Simultaneamente, ampliou o leque de temas e o compromisso com a actualidade factual leva-o com frequência a subalternizar a analise, privilegiando uma visão jornalística das situações históricas.

Esse estilo de intervenção é acompanhado de uma agressividade antes não identificável nos seus textos. Dela é exemplo a diatribe que visou Perry Anderson, inspirada por um ensaio do professor britânico propondo uma nova linha para a «New Left Review».

Petras não somente deturpou trechos do trabalho de Perry Anderson como emitiu na sua critica opiniões ofensivas, negando-lhe inclusive capacidade para aplicar o marxismo à realidade histórica.

A Revista Herramienta reproduziu então os dois textos.(1)

Não conheço pessoalmente Petras, mas a própria projecção que os seus trabalhos alcançaram explica que chame neste artigo a atenção para as consequências do seu afastamento da anterior linha de intervenção política, descomprometida com o vedetismo mediático.

Diferente, como referi acima, é o caso de Heinz Dieterich. De comum a ambos existe apenas a tendência para uma intervenção constante sobre temas extremamente diversificados. Mas Dieterich, actualmente professor da Universidade Metropolitana do México, é mais omnisciente do que Petras e fala e escreve mais.

Sem ter uma obra académica com aceitação comparável à do norte-americano, Dieterich tornou-se nos últimos anos uma presença desejada na América Latina pelos organizadores de Encontros Internacionais sobre a problemática das ideias e temas económicos e sociais de actualidade. Múltiplos sítios da Internet divulgam artigos seus sobre uma enorme quantidade de temas.

Dieterich é um incansável divulgador de uma teoria-sistema cuja apologia faz nas conferencias internacionais em que participa: o socialismo do século XXI. O Novo Projecto Histórico, concebido e formulado pelo sueco Arno Peters, que teria sido o Marx do Século XX, abre à humanidade, segundo ele, a porta da democracia participativa. Esta é uma ambição compartilhada por todas as forças progressistas do mundo, mas Dieterich exprime-se como se ela estivesse ao alcance da mão. Ignora a questão crucial do Poder. Não perde tempo a explicar como, na busca da alternativa, será atingido o objectivo prévio à construção do futuro: a derrota do inimigo, a destruição futura do capitalismo.

Em duas ou três conferencias que lhe ouvi, Dieterich, para alem da apologia de Arno Peters, cultivou um estilo de intervenção polemico-futurista incompatível com os princípios mais elementares do marxismo.

Recordarei apenas um episódio.

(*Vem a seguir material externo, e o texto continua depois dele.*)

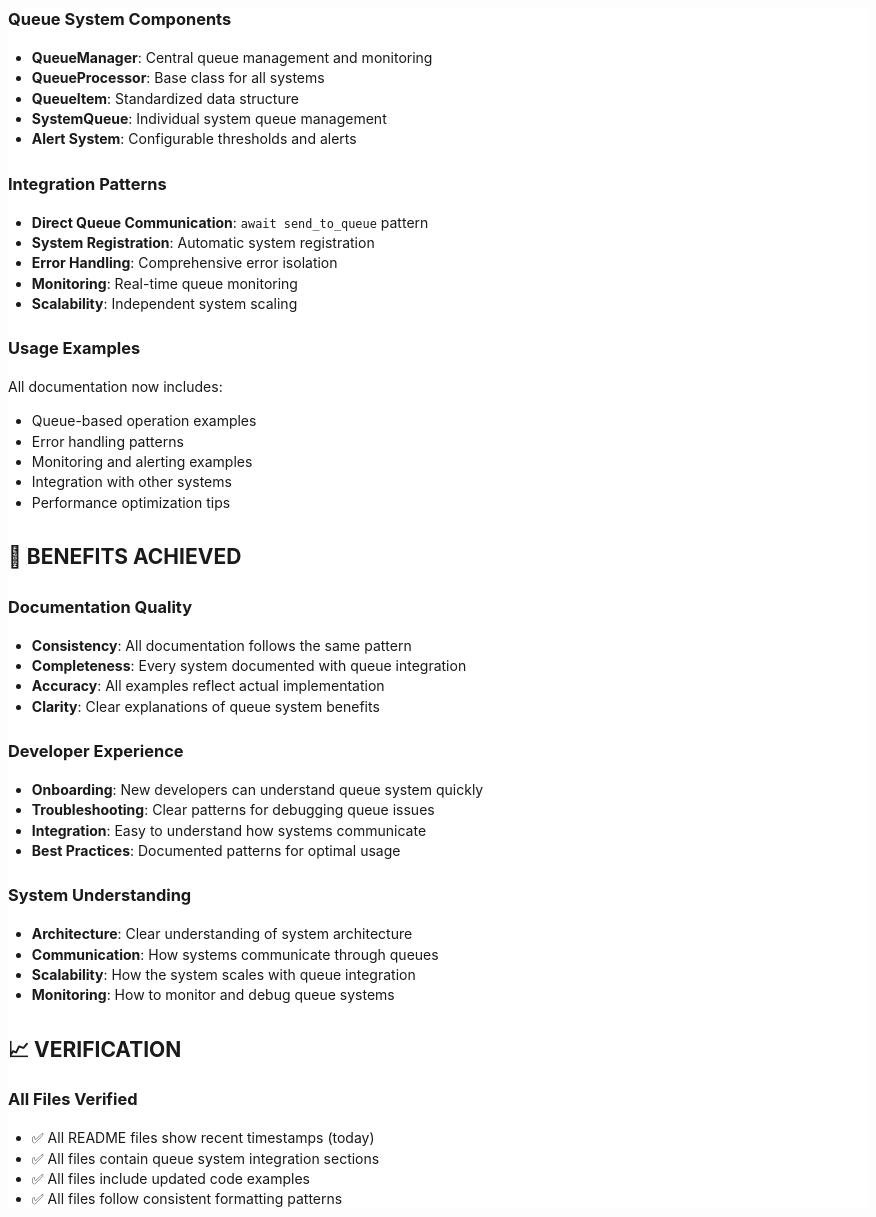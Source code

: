 ### **Queue System Components**
- **QueueManager**: Central queue management and monitoring
- **QueueProcessor**: Base class for all systems
- **QueueItem**: Standardized data structure
- **SystemQueue**: Individual system queue management
- **Alert System**: Configurable thresholds and alerts

### **Integration Patterns**
- **Direct Queue Communication**: `await send_to_queue` pattern
- **System Registration**: Automatic system registration
- **Error Handling**: Comprehensive error isolation
- **Monitoring**: Real-time queue monitoring
- **Scalability**: Independent system scaling

### **Usage Examples**
All documentation now includes:
- Queue-based operation examples
- Error handling patterns
- Monitoring and alerting examples
- Integration with other systems
- Performance optimization tips

## 🚀 **BENEFITS ACHIEVED**

### **Documentation Quality**
- **Consistency**: All documentation follows the same pattern
- **Completeness**: Every system documented with queue integration
- **Accuracy**: All examples reflect actual implementation
- **Clarity**: Clear explanations of queue system benefits

### **Developer Experience**
- **Onboarding**: New developers can understand queue system quickly
- **Troubleshooting**: Clear patterns for debugging queue issues
- **Integration**: Easy to understand how systems communicate
- **Best Practices**: Documented patterns for optimal usage

### **System Understanding**
- **Architecture**: Clear understanding of system architecture
- **Communication**: How systems communicate through queues
- **Scalability**: How the system scales with queue integration
- **Monitoring**: How to monitor and debug queue systems

## 📈 **VERIFICATION**

### **All Files Verified**
- ✅ All README files show recent timestamps (today)
- ✅ All files contain queue system integration sections
- ✅ All files include updated code examples
- ✅ All files follow consistent formatting patterns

Em Março pp. no México, a abrir a Conferencia Internacional de Solidariedade com a Colômbia e pela Paz na América Latina, HD expressou um pessimismo total sobre o futuro da luta das FARC-EP, pouco faltando para convida-las a depor as armas. Quanto à Venezuela bolivariana sugeriu a renuncia de Hugo Chavez e o recomeço da luta a partir da base. Não cabe desenrolar aqui o novelo kafkiano exibido na tentativa de justificar as abstrusas sugestões, mas é útil registar que a intervenção de Dieterich provocou protestos muito generalizados, quase um sentimento de indignação entre os participantes, presentes para aprofundar a solidariedade a luta dos povos da Colômbia e da Venezuela.

Essa atitude de Dietrich não pode ser negada. As suas palavras foram gravadas como as dos demais oradores.

Entretanto, semanas depois, HD dizia já e escrevia o contrario, voltando, após o golpe, à apologia de Chavez e à defesa do combate travado pela heróica guerrilha de Marulanda.

A IMPORTÂNCIA DA COERÊNCIA

Dieterich emerge, com o seu vedetismo mediático, como um exemplo da incoerência em política e do confusionismo que ela pode gerar entre os sectores da esquerda que são influenciados por discursos como o seu e similares.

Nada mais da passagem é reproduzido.